Monday, May 18, 2009

Kent vs Me

I'm so sorry for those who read my previous blog and tell me not to smoke. Seriously thanks for all of your care and I wanna tell all of you, I'm not anymore! Its just trying out and believe it or not, I wanna blame it on depression from everything around me here. Sometimes, I do really wish that I could fly back to my very home stay in my very home and being lazy as usual. But come to think over it, I CAN'T JUST WASTE MY LIFE LIKE THIS?! So, I'll stand up now, looking ahead and do the things that I am responsible for. I was shocked about the chat last night, and I'm filled with guilt on my both ex girlfriend's for what I've done to them.

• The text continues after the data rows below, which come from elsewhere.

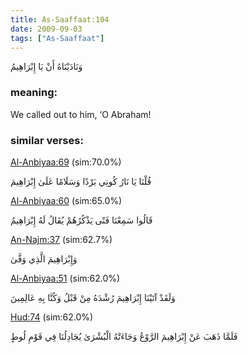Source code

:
 ```yaml
---
title: As-Saaffaat:104
date: 2009-09-03
tags: ["As-Saaffaat"]
---
```

وَنَادَيْنَاهُ أَنْ يَا إِبْرَاهِيمُ
### meaning: 
We called out to him, ‘O Abraham!
### similar verses: 

[Al-Anbiyaa:69](/21/69) (sim:70.0%)

قُلْنَا يَا نَارُ كُونِي بَرْدًا وَسَلَامًا عَلَىٰ إِبْرَاهِيمَ

[Al-Anbiyaa:60](/21/60) (sim:65.0%)

قَالُوا سَمِعْنَا فَتًى يَذْكُرُهُمْ يُقَالُ لَهُ إِبْرَاهِيمُ

[An-Najm:37](/53/37) (sim:62.7%)

وَإِبْرَاهِيمَ الَّذِي وَفَّىٰ

[Al-Anbiyaa:51](/21/51) (sim:62.0%)

وَلَقَدْ آتَيْنَا إِبْرَاهِيمَ رُشْدَهُ مِنْ قَبْلُ وَكُنَّا بِهِ عَالِمِينَ

[Hud:74](/11/74) (sim:62.0%)

فَلَمَّا ذَهَبَ عَنْ إِبْرَاهِيمَ الرَّوْعُ وَجَاءَتْهُ الْبُشْرَىٰ يُجَادِلُنَا فِي قَوْمِ لُوطٍ

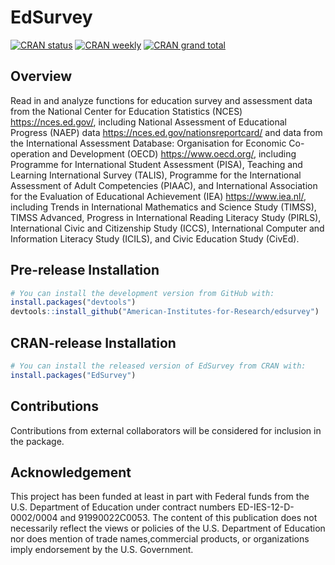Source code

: <!-- README.md is generated from README.Rmd. Please edit that file -->



# EdSurvey


<!-- badges: start -->
[![CRAN status](https://www.r-pkg.org/badges/version-ago/EdSurvey)](https://www.r-pkg.org/badges/version-ago/EdSurvey)
[![CRAN weekly](https://cranlogs.r-pkg.org/badges/EdSurvey)](https://cranlogs.r-pkg.org/badges/EdSurvey)
[![CRAN grand total](https://cranlogs.r-pkg.org/badges/grand-total/EdSurvey)](https://cranlogs.r-pkg.org/badges/grand-total/EdSurvey)
<!-- badges: end -->

## Overview

Read in and analyze functions for education survey and assessment data from the National Center for Education Statistics (NCES) <https://nces.ed.gov/>, including National Assessment of Educational Progress (NAEP) data <https://nces.ed.gov/nationsreportcard/> and data from the International Assessment Database: Organisation for Economic Co-operation and Development (OECD) <https://www.oecd.org/>, including Programme for International Student Assessment (PISA), Teaching and Learning International Survey (TALIS), Programme for the International Assessment of Adult Competencies (PIAAC), and International Association for the Evaluation of Educational Achievement (IEA) <https://www.iea.nl/>, including Trends in International Mathematics and Science Study (TIMSS), TIMSS Advanced, Progress in International Reading Literacy Study (PIRLS), International Civic and Citizenship Study (ICCS), International Computer and Information Literacy Study (ICILS), and Civic Education Study (CivEd).



## Pre-release Installation


``` r
# You can install the development version from GitHub with:
install.packages("devtools")
devtools::install_github("American-Institutes-for-Research/edsurvey")
```


## CRAN-release Installation

``` r
# You can install the released version of EdSurvey from CRAN with:
install.packages("EdSurvey")
```

## Contributions

Contributions from external collaborators will be considered for inclusion in the package.

## Acknowledgement 

This project has been funded at least in part with Federal funds from the U.S. Department of Education under contract numbers ED-IES-12-D-0002/0004 and 91990022C0053. The content of this publication does not necessarily reflect the views or policies of the U.S. Department of Education nor does mention of trade names,commercial products, or organizations imply endorsement by the U.S. Government.

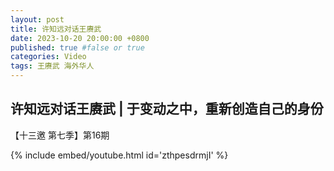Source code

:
 ```yaml
---
layout: post
title: 许知远对话王赓武
date: 2023-10-20 20:00:00 +0800
published: true #false or true
categories: Video
tags: 王赓武 海外华人
---
```


## 许知远对话王赓武 | 于变动之中，重新创造自己的身份
【十三邀 第七季】第16期

{% include embed/youtube.html id='zthpesdrmjI' %}
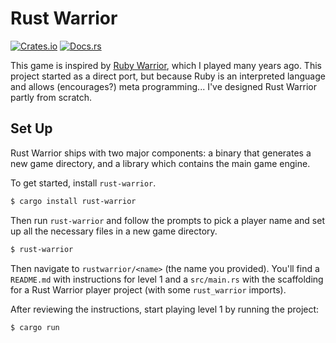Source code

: # Rust Warrior

[![Crates.io][crates-badge]][crates] [![Docs.rs][docs-badge]][docs]

[crates-badge]: https://img.shields.io/crates/v/rust-warrior
[crates]: https://crates.io/crates/rust-warrior
[docs-badge]: https://docs.rs/rust-warrior/badge.svg
[docs]: https://docs.rs/rust-warrior/

This game is inspired by [Ruby Warrior][ruby-warrior], which I played many
years ago. This project started as a direct port, but because Ruby is an
interpreted language and allows (encourages?) meta programming... I've
designed Rust Warrior partly from scratch.

[ruby-warrior]: https://github.com/ryanb/ruby-warrior

## Set Up

Rust Warrior ships with two major components: a binary that generates a
new game directory, and a library which contains the main game engine.

To get started, install `rust-warrior`.

```sh
$ cargo install rust-warrior
```

Then run `rust-warrior` and follow the prompts to pick a player name and
set up all the necessary files in a new game directory.

```sh
$ rust-warrior
```

Then navigate to `rustwarrior/<name>` (the name you provided). You'll find
a `README.md` with instructions for level 1 and a `src/main.rs` with the
scaffolding for a Rust Warrior player project (with some `rust_warrior`
imports).

After reviewing the instructions, start playing level 1 by running the project:

```sh
$ cargo run
```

I've changed them, as I initially thought to. But I just end up dumping them letting them alone, covered in misery and tears. I'm just another jerk anyway, so now, I will tell myself and I will hold to this, I won't get into another relationship anymore, cause I found it I'm just selfish for people's care but I'll end up doing nothing for them. Kent don't deserve this care, so I'll stop myself from hurting anyone, anymore. I can't move on from my past relationships?? Yes and No, because I'm in a so confused state now where I can't tell the answer. What I know is, I can confirm! That the very angel that gonna care me will eventually fall and become another victim of Kent. So I'm gonna stop this, stop luring them to the trap.